One of those dates back to the early 60s when droves of people flocked to rural South Dakota for a chance to win big.

SIOUX FALLS, S.D. (KELO) — It was late August in 1961 when the crowd, estimated to be over 100,000 people, showed up near a town in eastern South Dakota.

“I think we can rightfully say that Manchester, South Dakota today is the biggest city in five states in the entire area,” KELO-TV co-founder Joe L. Floyd said in 1961.

From a talent contest, to a carnival, to celebrities like Clint Eastwood, Lawrence Welk, and our very own Captain 11, the promotion had several draws.

But the main event of the KELOLAND Gold Rush was to dig for treasure.

Businesses across the viewing area played a role in the promotion.

“You went to local retailers and you would register to win a gold shovel, an actual shovel like this, and then you would get this plot of land. They had all these squares marked out in this farm field, and you dug up a capsule. Inside that capsule was your prize,” KELOLAND director of creative services and marketing Paul Farmer said.

The capsules contained $35,000 in cash and prizes hidden in about 1,400 plots.

Despite the excitement of the extravaganza, the day of the Gold Rush was met with some concern by organizers.

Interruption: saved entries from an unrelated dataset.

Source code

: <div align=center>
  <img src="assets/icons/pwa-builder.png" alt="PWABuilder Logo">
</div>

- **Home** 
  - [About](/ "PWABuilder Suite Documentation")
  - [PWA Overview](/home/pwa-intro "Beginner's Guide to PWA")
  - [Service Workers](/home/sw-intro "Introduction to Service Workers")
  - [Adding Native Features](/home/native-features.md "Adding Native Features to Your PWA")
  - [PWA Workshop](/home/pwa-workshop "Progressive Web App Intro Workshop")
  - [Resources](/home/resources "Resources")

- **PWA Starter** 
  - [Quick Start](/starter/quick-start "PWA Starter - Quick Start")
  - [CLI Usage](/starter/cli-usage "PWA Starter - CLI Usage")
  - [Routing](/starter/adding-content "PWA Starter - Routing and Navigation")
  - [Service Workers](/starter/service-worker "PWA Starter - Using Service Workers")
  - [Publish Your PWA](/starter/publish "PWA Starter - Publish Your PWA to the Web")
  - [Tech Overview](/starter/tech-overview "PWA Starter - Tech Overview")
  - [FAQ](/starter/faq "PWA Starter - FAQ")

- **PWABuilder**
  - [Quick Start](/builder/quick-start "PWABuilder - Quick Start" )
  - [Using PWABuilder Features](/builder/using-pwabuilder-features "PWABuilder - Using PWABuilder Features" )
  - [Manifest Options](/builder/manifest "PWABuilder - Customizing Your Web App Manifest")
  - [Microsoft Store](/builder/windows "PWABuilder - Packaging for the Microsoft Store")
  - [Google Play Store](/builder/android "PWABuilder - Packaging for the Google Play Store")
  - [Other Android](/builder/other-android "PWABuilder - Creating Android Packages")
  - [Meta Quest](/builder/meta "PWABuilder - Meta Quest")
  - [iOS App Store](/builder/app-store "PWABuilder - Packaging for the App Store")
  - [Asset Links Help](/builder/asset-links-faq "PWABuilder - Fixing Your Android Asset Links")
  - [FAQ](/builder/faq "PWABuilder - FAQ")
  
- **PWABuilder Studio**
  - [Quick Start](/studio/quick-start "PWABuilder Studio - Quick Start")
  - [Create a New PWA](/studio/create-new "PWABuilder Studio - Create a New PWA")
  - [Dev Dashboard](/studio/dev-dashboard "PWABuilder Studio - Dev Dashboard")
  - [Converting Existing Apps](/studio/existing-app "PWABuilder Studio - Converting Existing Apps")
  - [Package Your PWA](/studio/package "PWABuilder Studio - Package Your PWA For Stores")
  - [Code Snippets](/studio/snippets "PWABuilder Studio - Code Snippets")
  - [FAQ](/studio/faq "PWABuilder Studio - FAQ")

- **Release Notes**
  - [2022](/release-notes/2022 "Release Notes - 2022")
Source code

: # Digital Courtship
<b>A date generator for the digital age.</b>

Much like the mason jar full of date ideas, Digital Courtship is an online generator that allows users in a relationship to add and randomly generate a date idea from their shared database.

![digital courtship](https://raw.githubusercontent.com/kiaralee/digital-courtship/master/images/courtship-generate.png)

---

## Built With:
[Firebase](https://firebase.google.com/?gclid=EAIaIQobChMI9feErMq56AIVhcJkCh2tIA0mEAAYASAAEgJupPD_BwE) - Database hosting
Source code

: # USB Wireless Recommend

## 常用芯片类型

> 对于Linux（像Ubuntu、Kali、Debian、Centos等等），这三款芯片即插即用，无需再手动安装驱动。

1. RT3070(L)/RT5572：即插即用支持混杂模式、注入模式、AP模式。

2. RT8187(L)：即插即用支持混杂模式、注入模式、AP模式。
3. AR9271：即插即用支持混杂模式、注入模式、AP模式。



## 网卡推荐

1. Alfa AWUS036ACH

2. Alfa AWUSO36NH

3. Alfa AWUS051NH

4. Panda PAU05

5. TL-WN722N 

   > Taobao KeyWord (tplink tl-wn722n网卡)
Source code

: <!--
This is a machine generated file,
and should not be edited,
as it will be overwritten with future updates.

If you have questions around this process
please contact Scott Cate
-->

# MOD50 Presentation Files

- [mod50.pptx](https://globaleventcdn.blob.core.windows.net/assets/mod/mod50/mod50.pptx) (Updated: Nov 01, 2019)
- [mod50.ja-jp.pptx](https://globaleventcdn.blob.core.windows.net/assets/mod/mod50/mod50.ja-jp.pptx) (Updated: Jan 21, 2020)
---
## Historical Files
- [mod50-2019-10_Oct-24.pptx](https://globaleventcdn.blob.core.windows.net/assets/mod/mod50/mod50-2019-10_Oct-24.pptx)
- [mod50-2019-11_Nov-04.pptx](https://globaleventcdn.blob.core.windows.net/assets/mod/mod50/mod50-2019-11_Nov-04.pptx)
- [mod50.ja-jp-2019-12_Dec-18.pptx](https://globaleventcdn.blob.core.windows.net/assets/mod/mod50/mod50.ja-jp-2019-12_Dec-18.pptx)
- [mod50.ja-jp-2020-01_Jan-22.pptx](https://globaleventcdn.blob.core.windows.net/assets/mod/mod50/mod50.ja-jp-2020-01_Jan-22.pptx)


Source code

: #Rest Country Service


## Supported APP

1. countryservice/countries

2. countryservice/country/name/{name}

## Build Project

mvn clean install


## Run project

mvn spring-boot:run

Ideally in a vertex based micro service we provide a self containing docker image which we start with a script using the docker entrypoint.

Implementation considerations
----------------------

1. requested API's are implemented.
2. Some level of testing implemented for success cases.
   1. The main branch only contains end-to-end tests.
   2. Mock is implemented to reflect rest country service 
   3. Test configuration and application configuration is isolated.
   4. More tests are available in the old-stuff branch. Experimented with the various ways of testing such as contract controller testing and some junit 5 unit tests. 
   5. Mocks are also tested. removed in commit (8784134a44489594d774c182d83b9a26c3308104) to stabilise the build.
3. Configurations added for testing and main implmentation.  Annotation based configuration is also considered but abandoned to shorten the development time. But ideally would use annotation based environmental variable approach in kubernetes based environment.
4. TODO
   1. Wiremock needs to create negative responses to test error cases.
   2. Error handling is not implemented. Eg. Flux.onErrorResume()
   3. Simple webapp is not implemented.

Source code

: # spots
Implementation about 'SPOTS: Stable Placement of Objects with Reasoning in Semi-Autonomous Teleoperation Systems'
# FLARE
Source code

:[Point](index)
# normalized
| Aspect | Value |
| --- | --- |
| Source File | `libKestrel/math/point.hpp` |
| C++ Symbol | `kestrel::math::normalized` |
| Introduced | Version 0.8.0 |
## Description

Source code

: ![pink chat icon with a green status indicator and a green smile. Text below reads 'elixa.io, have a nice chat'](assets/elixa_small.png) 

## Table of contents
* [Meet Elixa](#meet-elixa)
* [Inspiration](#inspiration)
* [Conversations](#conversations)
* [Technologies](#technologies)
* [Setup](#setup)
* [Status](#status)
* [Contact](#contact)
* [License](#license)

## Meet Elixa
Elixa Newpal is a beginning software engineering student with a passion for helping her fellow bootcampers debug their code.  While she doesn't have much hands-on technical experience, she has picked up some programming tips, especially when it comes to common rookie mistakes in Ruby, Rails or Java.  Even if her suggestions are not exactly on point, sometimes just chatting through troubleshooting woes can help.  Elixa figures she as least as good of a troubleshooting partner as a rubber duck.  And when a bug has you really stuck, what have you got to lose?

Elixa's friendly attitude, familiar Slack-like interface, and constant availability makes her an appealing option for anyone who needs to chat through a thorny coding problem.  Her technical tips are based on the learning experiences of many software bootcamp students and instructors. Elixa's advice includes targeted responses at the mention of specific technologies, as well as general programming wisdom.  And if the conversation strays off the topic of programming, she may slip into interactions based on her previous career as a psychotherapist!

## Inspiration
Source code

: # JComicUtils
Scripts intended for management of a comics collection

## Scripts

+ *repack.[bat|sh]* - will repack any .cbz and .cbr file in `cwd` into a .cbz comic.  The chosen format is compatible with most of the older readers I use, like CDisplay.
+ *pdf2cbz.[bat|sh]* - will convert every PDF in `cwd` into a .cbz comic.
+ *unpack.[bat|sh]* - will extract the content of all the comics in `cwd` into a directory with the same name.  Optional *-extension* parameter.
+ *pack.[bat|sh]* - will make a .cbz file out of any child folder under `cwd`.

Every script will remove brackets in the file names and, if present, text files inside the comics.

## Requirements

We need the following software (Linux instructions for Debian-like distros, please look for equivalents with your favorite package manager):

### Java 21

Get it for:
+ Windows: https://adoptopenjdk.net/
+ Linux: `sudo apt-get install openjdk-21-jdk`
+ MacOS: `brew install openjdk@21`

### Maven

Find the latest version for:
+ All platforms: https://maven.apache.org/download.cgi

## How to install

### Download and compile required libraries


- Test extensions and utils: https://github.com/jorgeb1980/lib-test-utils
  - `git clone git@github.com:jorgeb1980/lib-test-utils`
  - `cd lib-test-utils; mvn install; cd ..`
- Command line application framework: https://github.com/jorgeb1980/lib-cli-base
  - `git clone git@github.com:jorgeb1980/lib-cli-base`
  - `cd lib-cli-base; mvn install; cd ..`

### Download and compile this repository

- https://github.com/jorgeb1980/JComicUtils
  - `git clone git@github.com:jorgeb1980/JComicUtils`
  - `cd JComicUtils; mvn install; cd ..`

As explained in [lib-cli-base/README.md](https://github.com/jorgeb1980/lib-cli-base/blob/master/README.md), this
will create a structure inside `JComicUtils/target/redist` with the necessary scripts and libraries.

They had to wait until nearly the end of the digging before someone unearthed the top prize: $10,000.

“Joe Floyd, he was sweating it out wondering who was going to get it, if it was going to be found. Of course, if it wasn’t found that would be a big deal,” Farmer said.

Finally, Lola Carlon of Sioux Falls claimed the ultimate reward of the Gold Rush.

“Any ideas what you might buy? New car? New house? New furniture?” KELO-TV weatherman Dave Dedrick asked in 1961.
“I have five children,” Carlon said.
“You have five children? You’re going to find a good use for that then,” Dedrick said.

Other big treasures included a new car.

While some prizes were much smaller, everyone with the chance to dig took home something.

Today, more than 60 years have gone by since people crowded this farmland, but it’s still considered the biggest promotion in KELOLAND’s history.

“We know that we cover history as it happens in KELOLAND, but we’re also a part of that history too. The gold rush was a part of the history of KELOLAND TV and it’s also a part of what we call KELOLAND here in South Dakota,” Farmer said.

The memories are still fun to dig up, decades later.

The two-day gold rush promotion coincided with the Dakota Territory Centennial.